Vladimir Putin, you’re right. But why? Why does our disorderly society outperform one structured by a few “masterminds”, free to implement supposedly optimal policies without conflict?

Alienation, provoked by the sense of personal impotence,  is the cause. You’ve tried to stem  it with patriotism. It fails to stir Russia to growth because it works only for followers. It fails with anyone who has the human  potential to participate, even to the minutest degree,  in changing society in a positive way.

These people need something else to flourish. In a dynamic society, thinkers comprise a much larger slice than you might think. They are all over the place. It  includes all those  who contribute, in the minutest way, their personal visions of society. In Russia,  these little seeds of thought scatter, without germinating, to the winds.  Their alienated owners live stunted lives. In Russia, the soil of change is barren.

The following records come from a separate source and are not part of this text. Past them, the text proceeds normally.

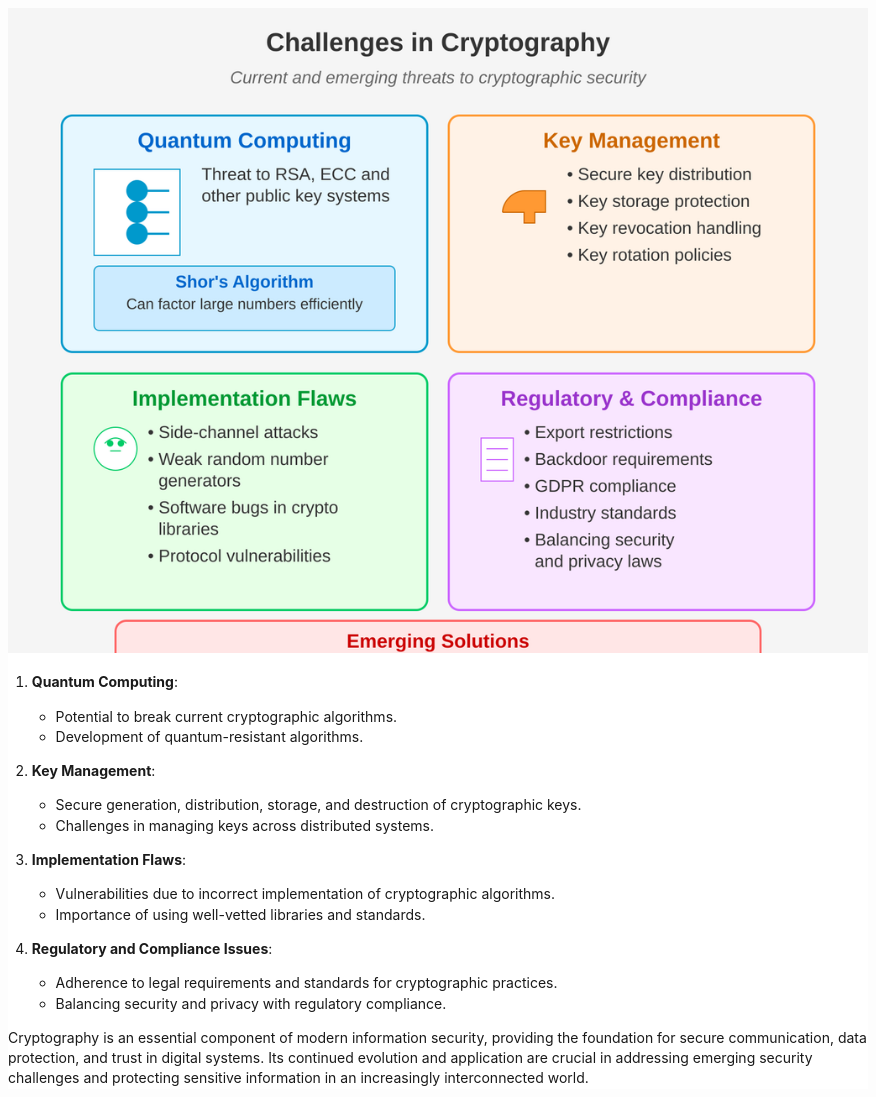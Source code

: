 ![Cryptography Challenges](diagrams/cryptography-challenges.svg)

1. **Quantum Computing**:
   - Potential to break current cryptographic algorithms.
   - Development of quantum-resistant algorithms.

2. **Key Management**:
   - Secure generation, distribution, storage, and destruction of cryptographic keys.
   - Challenges in managing keys across distributed systems.

3. **Implementation Flaws**:
   - Vulnerabilities due to incorrect implementation of cryptographic algorithms.
   - Importance of using well-vetted libraries and standards.

4. **Regulatory and Compliance Issues**:
   - Adherence to legal requirements and standards for cryptographic practices.
   - Balancing security and privacy with regulatory compliance.

Cryptography is an essential component of modern information security, providing the foundation for secure communication, data protection, and trust in digital systems. Its continued evolution and application are crucial in addressing emerging security challenges and protecting sensitive information in an increasingly interconnected world.
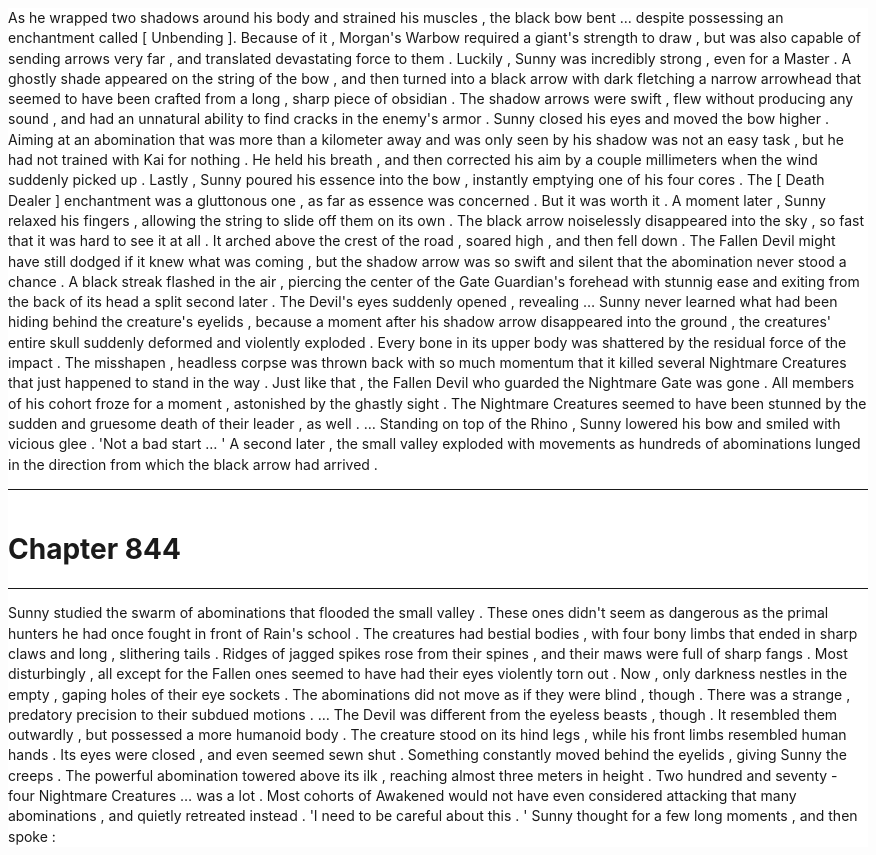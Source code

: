 As he wrapped two shadows around his body and strained his muscles , the black bow bent ... despite possessing an enchantment called [ Unbending ]. Because of it , Morgan's Warbow required a giant's strength to draw , but was also capable of sending arrows very far , and translated devastating force to them .
Luckily , Sunny was incredibly strong , even for a Master .
A ghostly shade appeared on the string of the bow , and then turned into a black arrow with dark fletching a narrow arrowhead that seemed to have been crafted from a long , sharp piece of obsidian . The shadow arrows were swift , flew without producing any sound , and had an unnatural ability to find cracks in the enemy's armor .
Sunny closed his eyes and moved the bow higher . Aiming at an abomination that was more than a kilometer away and was only seen by his shadow was not an easy task , but he had not trained with Kai for nothing . He held his breath , and then corrected his aim by a couple millimeters when the wind suddenly picked up .
Lastly , Sunny poured his essence into the bow , instantly emptying one of his four cores . The [ Death Dealer ] enchantment was a gluttonous one , as far as essence was concerned .
But it was worth it .
A moment later , Sunny relaxed his fingers , allowing the string to slide off them on its own . The black arrow noiselessly disappeared into the sky , so fast that it was hard to see it at all .
It arched above the crest of the road , soared high , and then fell down . The Fallen Devil might have still dodged if it knew what was coming , but the shadow arrow was so swift and silent that the abomination never stood a chance .
A black streak flashed in the air , piercing the center of the Gate Guardian's forehead with stunnig ease and exiting from the back of its head a split second later .
The Devil's eyes suddenly opened , revealing …
Sunny never learned what had been hiding behind the creature's eyelids , because a moment after his shadow arrow disappeared into the ground , the creatures' entire skull suddenly deformed and violently exploded . Every bone in its upper body was shattered by the residual force of the impact . The misshapen , headless corpse was thrown back with so much momentum that it killed several Nightmare Creatures that just happened to stand in the way .
Just like that , the Fallen Devil who guarded the Nightmare Gate was gone .
All members of his cohort froze for a moment , astonished by the ghastly sight .
The Nightmare Creatures seemed to have been stunned by the sudden and gruesome death of their leader , as well .
… Standing on top of the Rhino , Sunny lowered his bow and smiled with vicious glee .
'Not a bad start … '
A second later , the small valley exploded with movements as hundreds of abominations lunged in the direction from which the black arrow had arrived .

---


# Chapter 844


---

Sunny studied the swarm of abominations that flooded the small valley . These ones didn't seem as dangerous as the primal hunters he had once fought in front of Rain's school . The creatures had bestial bodies , with four bony limbs that ended in sharp claws and long , slithering tails . Ridges of jagged spikes rose from their spines , and their maws were full of sharp fangs .
Most disturbingly , all except for the Fallen ones seemed to have had their eyes violently torn out . Now , only darkness nestles in the empty , gaping holes of their eye sockets . The abominations did not move as if they were blind , though . There was a strange , predatory precision to their subdued motions .
… The Devil was different from the eyeless beasts , though . It resembled them outwardly , but possessed a more humanoid body . The creature stood on its hind legs , while his front limbs resembled human hands . Its eyes were closed , and even seemed sewn shut . Something constantly moved behind the eyelids , giving Sunny the creeps .
The powerful abomination towered above its ilk , reaching almost three meters in height .
Two hundred and seventy - four Nightmare Creatures … was a lot . Most cohorts of Awakened would not have even considered attacking that many abominations , and quietly retreated instead .
'I need to be careful about this . '
Sunny thought for a few long moments , and then spoke :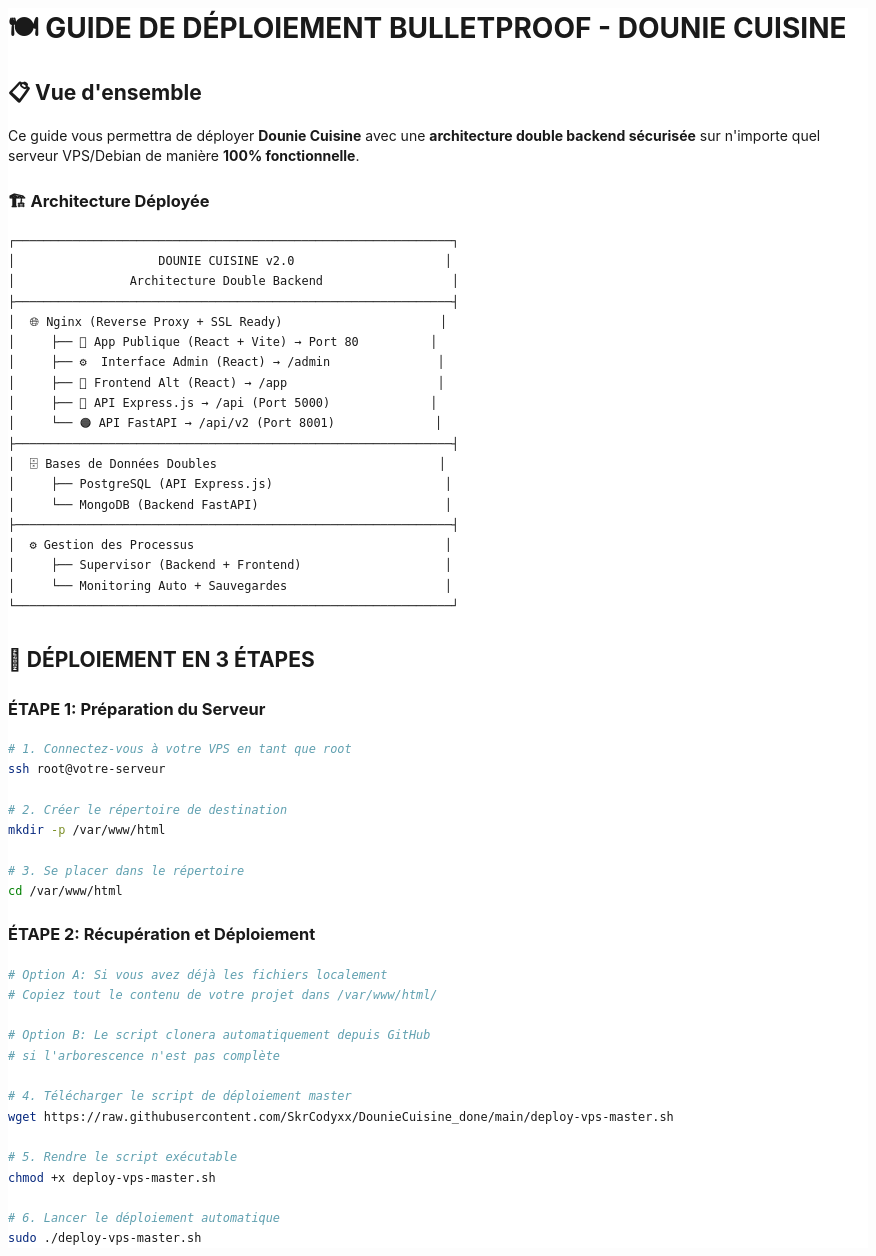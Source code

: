 # 🍽️ GUIDE DE DÉPLOIEMENT BULLETPROOF - DOUNIE CUISINE

## 📋 Vue d'ensemble

Ce guide vous permettra de déployer **Dounie Cuisine** avec une **architecture double backend sécurisée** sur n'importe quel serveur VPS/Debian de manière **100% fonctionnelle**.

### 🏗️ Architecture Déployée

```
┌─────────────────────────────────────────────────────────────┐
│                    DOUNIE CUISINE v2.0                     │
│                Architecture Double Backend                  │
├─────────────────────────────────────────────────────────────┤
│  🌐 Nginx (Reverse Proxy + SSL Ready)                      │
│     ├── 📱 App Publique (React + Vite) → Port 80          │
│     ├── ⚙️  Interface Admin (React) → /admin               │
│     ├── 📱 Frontend Alt (React) → /app                     │
│     ├── 🔵 API Express.js → /api (Port 5000)              │
│     └── 🟠 API FastAPI → /api/v2 (Port 8001)              │
├─────────────────────────────────────────────────────────────┤
│  🗄️ Bases de Données Doubles                               │
│     ├── PostgreSQL (API Express.js)                        │
│     └── MongoDB (Backend FastAPI)                          │
├─────────────────────────────────────────────────────────────┤
│  ⚙️ Gestion des Processus                                   │
│     ├── Supervisor (Backend + Frontend)                    │
│     └── Monitoring Auto + Sauvegardes                      │
└─────────────────────────────────────────────────────────────┘
```

## 🚀 DÉPLOIEMENT EN 3 ÉTAPES

### ÉTAPE 1: Préparation du Serveur

```bash
# 1. Connectez-vous à votre VPS en tant que root
ssh root@votre-serveur

# 2. Créer le répertoire de destination
mkdir -p /var/www/html

# 3. Se placer dans le répertoire
cd /var/www/html
```

### ÉTAPE 2: Récupération et Déploiement

```bash
# Option A: Si vous avez déjà les fichiers localement
# Copiez tout le contenu de votre projet dans /var/www/html/

# Option B: Le script clonera automatiquement depuis GitHub
# si l'arborescence n'est pas complète

# 4. Télécharger le script de déploiement master
wget https://raw.githubusercontent.com/SkrCodyxx/DounieCuisine_done/main/deploy-vps-master.sh

# 5. Rendre le script exécutable
chmod +x deploy-vps-master.sh

# 6. Lancer le déploiement automatique
sudo ./deploy-vps-master.sh
```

In Russia, bad things happen to the best people. No society can waste so much human potential and flourish. No society can idealize a dark past to become a model for the future, and flourish.

Grandeur is part of the problem, not the solution. Jeff Bezos uses a door as his desk. Visible displays of wealth occur everywhere. But particularly in Russia, pride of wealth has displaced pride of innovation. I suggest you introduce the door.

When you look at us, you see a disordered bunch, and wonder, how can a society with so much misdirection have created so much of the 20th century, and continue our dynamism into the present? What is our secret?

It’s hidden in plain view. There are so many of us, who are much less than leaders, yet so much more than followers. We each have our spheres, some tiny, some large. We have the opportunity to influence, if just minutely, everything we touch. And we use it. You see chaos in what is really our garden of change. That’s our secret.

Having replaced the destructive disorder of the Yeltsin years with sterile concentrations of power, your next challenge is to create the soil of change, replacing alienation with involvement. You can’t supply the seed of what is to grow, only the soil. Pick a few weeds, but use no poison.

All the good thing will follow.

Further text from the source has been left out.